* _Task brief_:
Copy nothing but the text: repeat each entry exactly and drop the images.
::: Given records :::
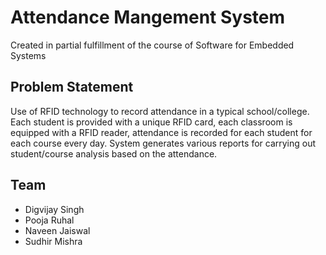# Attendance Mangement System #

Created in partial fulfillment of the course of Software for Embedded Systems

## Problem Statement ##

Use of RFID technology to record attendance in a typical school/college. Each student is provided with a unique RFID card, each classroom is equipped with a RFID reader, attendance is recorded for each student for each course every day. System generates various reports for carrying out student/course analysis based on the attendance.

## Team ##

* Digvijay Singh
* Pooja Ruhal
* Naveen Jaiswal
* Sudhir Mishra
:::
* _Response to this task_:
# Attendance Mangement System #

Created in partial fulfillment of the course of Software for Embedded Systems

## Problem Statement ##

Use of RFID technology to record attendance in a typical school/college. Each student is provided with a unique RFID card, each classroom is equipped with a RFID reader, attendance is recorded for each student for each course every day. System generates various reports for carrying out student/course analysis based on the attendance.

## Team ##

* Digvijay Singh
* Pooja Ruhal
* Naveen Jaiswal
* Sudhir Mishra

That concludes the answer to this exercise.